A HBO/Max ainda não anunciou a data oficial de estreia da 5ª temporada. Considerando o cronograma de lançamentos anteriores, o esperado é para algum momento de 2026.
Por que Hacks está terminando na 5ª temporada?
Os criadores Lucia Aniello, Paul W. Downs e Jen Statsky sempre planejaram cinco temporadas. A decisão foi criativa, não de cancelamento — eles optaram por encerrar a história de Deborah e Ava no momento que consideram ideal para sua conclusão narrativa.

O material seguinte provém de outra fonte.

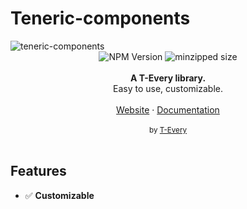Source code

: # Teneric-components


 <img alt="teneric-components" src="https://i.imgur.com/XIX7gqb.png"/>

<div align="center">
    <img src="https://badgen.net/npm/v/@t-every/teneric-components" alt="NPM Version" />
    <img src="https://badgen.net/bundlephobia/minzip/@t-every/teneric-components" alt="minzipped size"/>
</div>
<br />
<div align="center"><strong>A T-Every library.</strong></div>
<div align="center">Easy to use, customizable.</div>
<br />
<div align="center">
<a href="#">Website</a> 
<span> · </span>
<a href="#">Documentation</a> 
</div>

<br />
<div align="center">
  <sub>by <a href="https://www.t-every.com">T-Every</a></sub>
</div>

<br />

## Features

- ✅ **Customizable**
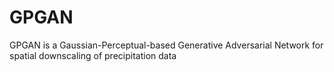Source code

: # GPGAN
GPGAN is a Gaussian-Perceptual-based Generative Adversarial Network for spatial downscaling of precipitation data
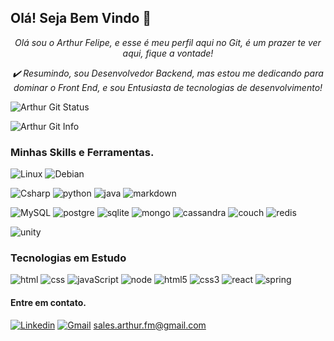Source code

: ## Olá! Seja Bem Vindo 👋

_<center>Olá sou o Arthur Felipe, e esse é meu perfil aqui no Git, é um prazer te ver aqui, fique a vontade!</center>_

_<center>✔️ Resumindo, sou Desenvolvedor Backend, mas estou me dedicando para dominar o Front End, e sou Entusiasta de tecnologias de desenvolvimento!</center>_


![Arthur Git Status](https://github-readme-stats.vercel.app/api?username=ArthurSalesFM&theme=dracula)

![Arthur Git Info](https://github-readme-stats.vercel.app/api/top-langs/?username=ArthurSalesFM&theme=dracula)




### Minhas Skills e Ferramentas.

![Linux](	https://img.shields.io/badge/Linux-FCC624?style=for-the-badge&logo=linux&logoColor=black)
![Debian](	https://img.shields.io/badge/Windows-0078D6?style=for-the-badge&logo=windows&logoColor=white) 

![Csharp](	https://img.shields.io/badge/C%23-239120?style=for-the-badge&logo=c-sharp&logoColor=whit)
![python](	https://img.shields.io/badge/Python-3776AB?style=for-the-badge&logo=python&logoColor=white)
![java](	https://img.shields.io/badge/Java-ED8B00?style=for-the-badge&logo=openjdk&logoColor=white)
![markdown](	https://img.shields.io/badge/Markdown-000000?style=for-the-badge&logo=markdown&logoColor=white)

![MySQL](	https://img.shields.io/badge/MySQL-00000F?style=for-the-badge&logo=mysql&logoColor=white)
![postgre](	https://img.shields.io/badge/PostgreSQL-316192?style=for-the-badge&logo=postgresql&logoColor=white)
![sqlite](	https://img.shields.io/badge/SQLite-07405E?style=for-the-badge&logo=sqlite&logoColor=white)
![mongo](	https://img.shields.io/badge/MongoDB-4EA94B?style=for-the-badge&logo=mongodb&logoColor=white)
![cassandra](	https://img.shields.io/badge/Cassandra-1287B1?style=for-the-badge&logo=apache%20cassandra&logoColor=white)
![couch](	https://img.shields.io/badge/Couchbase-EA2328?style=for-the-badge&logo=couchbase&logoColor=white)
![redis](	https://img.shields.io/badge/redis-%23DD0031.svg?&style=for-the-badge&logo=redis&logoColor=white)



![unity](https://img.shields.io/badge/Unity-100000?style=for-the-badge&logo=unity&logoColor=white)




### Tecnologias em Estudo

![html](https://img.shields.io/badge/HTML-239120?style=for-the-badge&logo=html5&logoColor=white)
![css](https://img.shields.io/badge/CSS-239120?&style=for-the-badge&logo=css3&logoColor=white)
![javaScript](https://img.shields.io/badge/JavaScript-323330?style=for-the-badge&logo=javascript&logoColor=F7DF1E)
![node](https://img.shields.io/badge/Node.js-43853D?style=for-the-badge&logo=node.js&logoColor=white)
![html5](https://img.shields.io/badge/HTML5-E34F26?style=for-the-badge&logo=html5&logoColor=white)
![css3](https://img.shields.io/badge/CSS3-1572B6?style=for-the-badge&logo=css3&logoColor=white)
![react](https://img.shields.io/badge/React-20232A?style=for-the-badge&logo=react&logoColor=61DAFB)
![spring](https://img.shields.io/badge/Spring-6DB33F?style=for-the-badge&logo=spring&logoColor=white)




#### Entre em contato.

[![Linkedin](https://img.shields.io/badge/LinkedIn-0077B5?style=for-the-badge&logo=linkedin&logoColor=white)](https://www.linkedin.com/in/arthur-felipe-07b87b119/) 
[![Gmail](https://img.shields.io/badge/Gmail-D14836?style=for-the-badge&logo=gmail&logoColor=white)](https://www.gmail.com) sales.arthur.fm@gmail.com

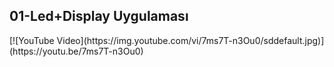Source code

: <h2>01-Led+Display Uygulaması</h2>
[![YouTube Video](https://img.youtube.com/vi/7ms7T-n3Ou0/sddefault.jpg)](https://youtu.be/7ms7T-n3Ou0)
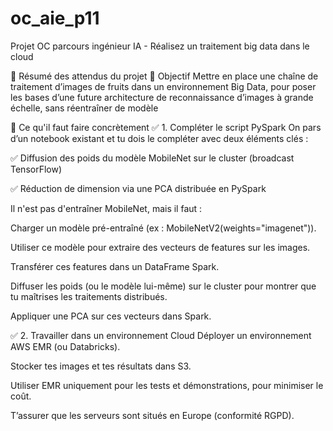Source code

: # oc_aie_p11
Projet OC parcours ingénieur IA - Réalisez un traitement big data dans le cloud

🧠 Résumé des attendus du projet
🎯 Objectif
Mettre en place une chaîne de traitement d’images de fruits dans un environnement Big Data, pour poser les bases d’une future architecture de reconnaissance d’images à grande échelle, sans réentraîner de modèle 

📌 Ce qu'il faut faire concrètement
✅ 1. Compléter le script PySpark
On pars d’un notebook existant et tu dois le compléter avec deux éléments clés :

✅ Diffusion des poids du modèle MobileNet sur le cluster (broadcast TensorFlow)

✅ Réduction de dimension via une PCA distribuée en PySpark

Il n'est pas d'entraîner MobileNet, mais il faut :

Charger un modèle pré-entraîné (ex : MobileNetV2(weights="imagenet")).

Utiliser ce modèle pour extraire des vecteurs de features sur les images.

Transférer ces features dans un DataFrame Spark.

Diffuser les poids (ou le modèle lui-même) sur le cluster pour montrer que tu maîtrises les traitements distribués.

Appliquer une PCA sur ces vecteurs dans Spark.

✅ 2. Travailler dans un environnement Cloud
Déployer un environnement AWS EMR (ou Databricks).

Stocker tes images et tes résultats dans S3.

Utiliser EMR uniquement pour les tests et démonstrations, pour minimiser le coût.

T’assurer que les serveurs sont situés en Europe (conformité RGPD).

Onde assistir Hacks no Brasil?
‘Hacks’ está disponível na plataforma Max (antigo HBO Max) no Brasil. Todas as quatro temporadas já lançadas podem ser assistidas na íntegra no streaming.
Quantos episódios tem cada temporada de Hacks?
As temporadas de ‘Hacks’ têm entre 8 e 10 episódios cada. A 1ª temporada tem 10 episódios, a 2ª tem 8, a 3ª tem 8, e a 4ª tem 10 episódios. A 5ª temporada deve seguir formato similar.
Hacks foi cancelado?
Não. A 5ª temporada foi anunciada como a última por decisão dos criadores, não por cancelamento da HBO. A série está entre as mais premiadas da plataforma e encerra no auge de popularidade e reconhecimento crítico.